(How to complete this task) Print exactly the line with "- 创建格式化时间的自定义模块" and every line after it, through the final line of the material below.

(Entries supplied)
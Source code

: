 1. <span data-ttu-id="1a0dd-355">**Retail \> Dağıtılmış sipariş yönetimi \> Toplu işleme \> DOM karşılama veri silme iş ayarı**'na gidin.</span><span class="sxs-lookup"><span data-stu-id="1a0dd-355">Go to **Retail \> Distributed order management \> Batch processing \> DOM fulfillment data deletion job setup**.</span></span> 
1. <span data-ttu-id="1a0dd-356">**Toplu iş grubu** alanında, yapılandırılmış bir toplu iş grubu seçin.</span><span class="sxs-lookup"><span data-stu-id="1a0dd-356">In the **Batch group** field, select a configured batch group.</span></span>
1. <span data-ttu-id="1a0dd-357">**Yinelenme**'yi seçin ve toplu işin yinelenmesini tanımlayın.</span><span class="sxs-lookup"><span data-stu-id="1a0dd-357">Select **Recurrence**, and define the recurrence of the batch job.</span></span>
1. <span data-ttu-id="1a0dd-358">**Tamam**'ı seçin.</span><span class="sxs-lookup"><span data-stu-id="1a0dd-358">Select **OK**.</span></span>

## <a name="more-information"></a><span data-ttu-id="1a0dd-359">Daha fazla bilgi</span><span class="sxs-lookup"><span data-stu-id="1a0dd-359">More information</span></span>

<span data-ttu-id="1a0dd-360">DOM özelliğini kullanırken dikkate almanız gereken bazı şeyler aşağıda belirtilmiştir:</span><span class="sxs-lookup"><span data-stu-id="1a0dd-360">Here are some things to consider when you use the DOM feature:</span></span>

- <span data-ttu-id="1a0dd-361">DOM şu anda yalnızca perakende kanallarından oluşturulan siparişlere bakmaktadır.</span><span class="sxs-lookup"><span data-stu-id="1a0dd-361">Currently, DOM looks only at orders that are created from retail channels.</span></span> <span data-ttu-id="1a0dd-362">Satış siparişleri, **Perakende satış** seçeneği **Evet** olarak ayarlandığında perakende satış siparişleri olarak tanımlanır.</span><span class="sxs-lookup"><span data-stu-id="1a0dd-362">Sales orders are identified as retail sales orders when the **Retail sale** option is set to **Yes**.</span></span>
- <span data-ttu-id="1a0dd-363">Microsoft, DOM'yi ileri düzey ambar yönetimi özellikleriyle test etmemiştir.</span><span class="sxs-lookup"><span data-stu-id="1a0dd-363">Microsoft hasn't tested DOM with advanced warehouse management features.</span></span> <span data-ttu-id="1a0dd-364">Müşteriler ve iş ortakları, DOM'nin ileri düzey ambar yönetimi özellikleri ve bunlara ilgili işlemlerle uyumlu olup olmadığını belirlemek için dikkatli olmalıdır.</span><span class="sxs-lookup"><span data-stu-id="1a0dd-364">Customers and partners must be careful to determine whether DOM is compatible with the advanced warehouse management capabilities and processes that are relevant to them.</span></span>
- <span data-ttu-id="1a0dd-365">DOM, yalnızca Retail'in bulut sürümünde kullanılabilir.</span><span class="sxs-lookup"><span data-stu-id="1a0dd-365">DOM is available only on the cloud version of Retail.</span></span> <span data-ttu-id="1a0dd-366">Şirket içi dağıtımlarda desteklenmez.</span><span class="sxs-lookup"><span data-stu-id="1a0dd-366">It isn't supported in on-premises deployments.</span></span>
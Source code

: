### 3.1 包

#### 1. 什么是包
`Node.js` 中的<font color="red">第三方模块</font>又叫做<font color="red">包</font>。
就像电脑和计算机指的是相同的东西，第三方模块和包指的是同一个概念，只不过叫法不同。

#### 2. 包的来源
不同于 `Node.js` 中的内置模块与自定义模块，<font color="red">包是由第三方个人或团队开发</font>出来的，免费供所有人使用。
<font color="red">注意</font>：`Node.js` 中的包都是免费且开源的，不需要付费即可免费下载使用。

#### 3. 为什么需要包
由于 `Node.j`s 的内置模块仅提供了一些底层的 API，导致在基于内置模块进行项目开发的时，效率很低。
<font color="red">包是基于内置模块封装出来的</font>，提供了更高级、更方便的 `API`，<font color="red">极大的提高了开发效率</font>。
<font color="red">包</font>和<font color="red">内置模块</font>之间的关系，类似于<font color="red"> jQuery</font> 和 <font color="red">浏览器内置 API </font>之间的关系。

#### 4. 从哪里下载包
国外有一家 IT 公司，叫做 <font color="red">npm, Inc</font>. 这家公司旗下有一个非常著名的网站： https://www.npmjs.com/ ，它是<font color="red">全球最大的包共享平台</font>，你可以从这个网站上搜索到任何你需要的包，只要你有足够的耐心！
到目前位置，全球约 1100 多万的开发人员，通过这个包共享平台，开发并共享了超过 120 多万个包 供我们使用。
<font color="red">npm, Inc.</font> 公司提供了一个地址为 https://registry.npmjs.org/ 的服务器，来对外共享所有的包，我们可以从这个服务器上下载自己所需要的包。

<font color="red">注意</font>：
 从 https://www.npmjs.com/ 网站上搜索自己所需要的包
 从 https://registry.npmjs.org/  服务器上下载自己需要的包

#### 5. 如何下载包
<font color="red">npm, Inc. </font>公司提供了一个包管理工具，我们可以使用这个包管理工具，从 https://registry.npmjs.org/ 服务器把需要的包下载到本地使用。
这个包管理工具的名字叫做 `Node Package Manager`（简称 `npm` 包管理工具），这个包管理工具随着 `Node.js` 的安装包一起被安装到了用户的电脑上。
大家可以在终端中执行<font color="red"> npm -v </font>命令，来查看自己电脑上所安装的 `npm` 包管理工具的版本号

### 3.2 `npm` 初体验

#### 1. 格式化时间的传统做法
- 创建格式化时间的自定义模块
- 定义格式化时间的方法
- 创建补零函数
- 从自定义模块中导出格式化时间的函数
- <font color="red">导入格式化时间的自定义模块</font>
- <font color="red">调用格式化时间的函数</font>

(Task response)
- 创建格式化时间的自定义模块
- 定义格式化时间的方法
- 创建补零函数
- 从自定义模块中导出格式化时间的函数
- <font color="red">导入格式化时间的自定义模块</font>
- <font color="red">调用格式化时间的函数</font>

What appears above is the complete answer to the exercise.